Records contained in a dataset
☆ ☆ ☆ ☆ ☆ ☆ ☆
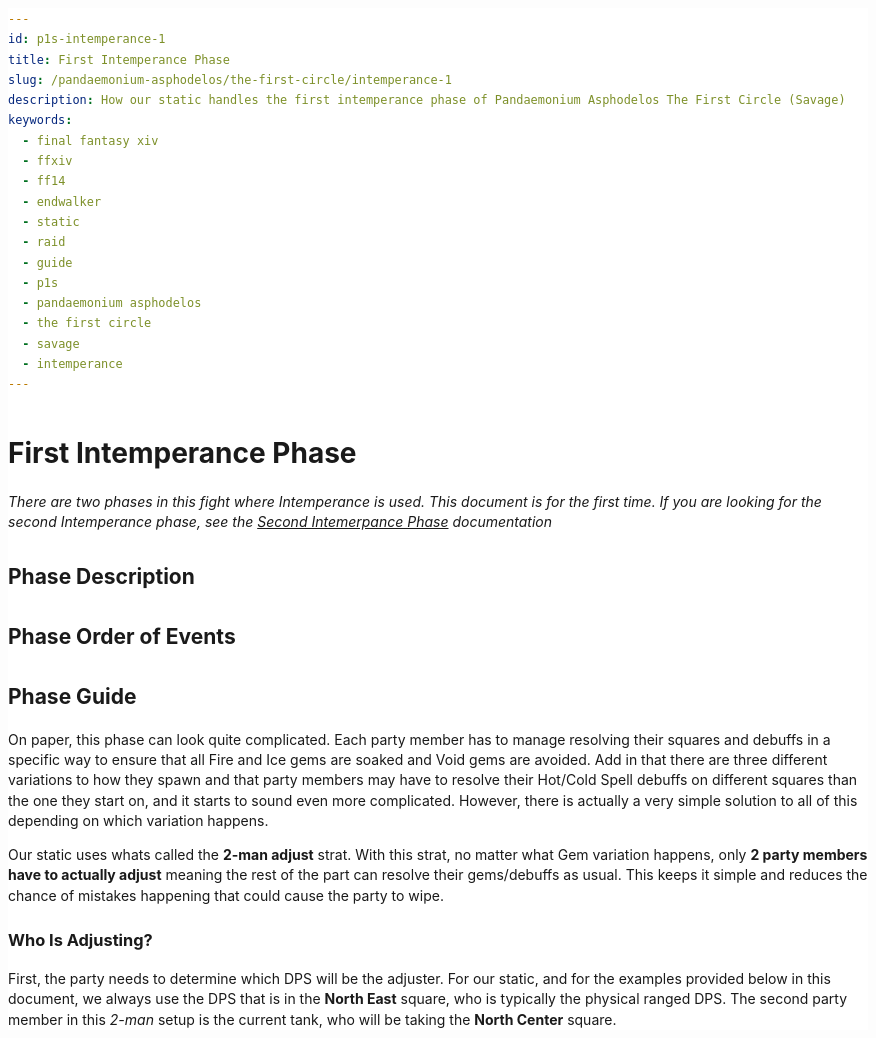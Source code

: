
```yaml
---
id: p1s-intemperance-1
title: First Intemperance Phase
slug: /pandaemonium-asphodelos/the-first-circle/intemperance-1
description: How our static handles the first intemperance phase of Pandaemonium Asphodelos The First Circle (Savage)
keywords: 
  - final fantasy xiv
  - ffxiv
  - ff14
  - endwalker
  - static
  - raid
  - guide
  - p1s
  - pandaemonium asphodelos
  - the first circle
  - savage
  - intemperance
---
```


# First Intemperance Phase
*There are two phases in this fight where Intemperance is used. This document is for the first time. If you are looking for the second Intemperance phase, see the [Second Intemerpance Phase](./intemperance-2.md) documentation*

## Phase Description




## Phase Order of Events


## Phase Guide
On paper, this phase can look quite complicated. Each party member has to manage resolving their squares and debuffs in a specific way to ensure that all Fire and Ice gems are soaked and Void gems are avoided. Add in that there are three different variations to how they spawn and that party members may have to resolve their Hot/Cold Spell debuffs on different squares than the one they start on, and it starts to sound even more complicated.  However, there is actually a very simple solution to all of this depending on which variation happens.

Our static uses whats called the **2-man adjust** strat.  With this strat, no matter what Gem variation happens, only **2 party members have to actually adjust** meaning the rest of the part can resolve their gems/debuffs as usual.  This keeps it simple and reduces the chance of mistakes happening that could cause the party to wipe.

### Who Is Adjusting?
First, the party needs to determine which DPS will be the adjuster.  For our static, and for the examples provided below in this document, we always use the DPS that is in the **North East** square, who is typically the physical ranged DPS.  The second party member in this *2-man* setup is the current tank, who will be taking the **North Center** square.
☆ ☆ ☆ ☆ ☆ ☆ ☆
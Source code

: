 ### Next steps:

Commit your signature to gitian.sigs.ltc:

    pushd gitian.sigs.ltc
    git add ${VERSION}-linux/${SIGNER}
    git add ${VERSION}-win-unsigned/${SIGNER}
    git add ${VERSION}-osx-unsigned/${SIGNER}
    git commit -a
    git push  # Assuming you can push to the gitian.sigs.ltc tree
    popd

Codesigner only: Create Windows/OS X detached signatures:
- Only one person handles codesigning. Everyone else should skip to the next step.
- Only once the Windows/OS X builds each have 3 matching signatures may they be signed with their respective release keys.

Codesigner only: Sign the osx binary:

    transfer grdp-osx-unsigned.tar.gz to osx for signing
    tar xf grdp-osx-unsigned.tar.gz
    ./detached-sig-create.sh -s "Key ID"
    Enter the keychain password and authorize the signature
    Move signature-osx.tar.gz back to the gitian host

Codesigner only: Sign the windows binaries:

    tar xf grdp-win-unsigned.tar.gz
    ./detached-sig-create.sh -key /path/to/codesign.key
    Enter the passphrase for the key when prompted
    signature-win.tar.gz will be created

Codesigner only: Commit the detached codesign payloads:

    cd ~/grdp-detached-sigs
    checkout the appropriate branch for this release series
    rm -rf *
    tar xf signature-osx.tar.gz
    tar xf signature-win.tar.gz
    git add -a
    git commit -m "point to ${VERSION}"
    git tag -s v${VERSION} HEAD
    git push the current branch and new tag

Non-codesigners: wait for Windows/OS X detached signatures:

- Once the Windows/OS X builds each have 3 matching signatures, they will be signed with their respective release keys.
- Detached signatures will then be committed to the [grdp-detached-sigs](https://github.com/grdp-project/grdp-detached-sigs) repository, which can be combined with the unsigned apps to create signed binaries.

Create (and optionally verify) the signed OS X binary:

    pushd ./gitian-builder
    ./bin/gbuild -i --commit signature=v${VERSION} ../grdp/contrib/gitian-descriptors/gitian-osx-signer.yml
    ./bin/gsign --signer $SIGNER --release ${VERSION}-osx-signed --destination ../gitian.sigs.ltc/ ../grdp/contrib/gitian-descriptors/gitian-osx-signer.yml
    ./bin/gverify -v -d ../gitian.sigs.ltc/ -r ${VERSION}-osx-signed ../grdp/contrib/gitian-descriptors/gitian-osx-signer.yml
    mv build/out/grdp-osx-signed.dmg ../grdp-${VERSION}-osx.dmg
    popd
☆ ☆ ☆ ☆ ☆ ☆ ☆
### Exercise brief:
Spot every line in the entries that includes the word "pushd", and copy each one out.

### Exercise output:
    pushd gitian.sigs.ltc
    pushd ./gitian-builder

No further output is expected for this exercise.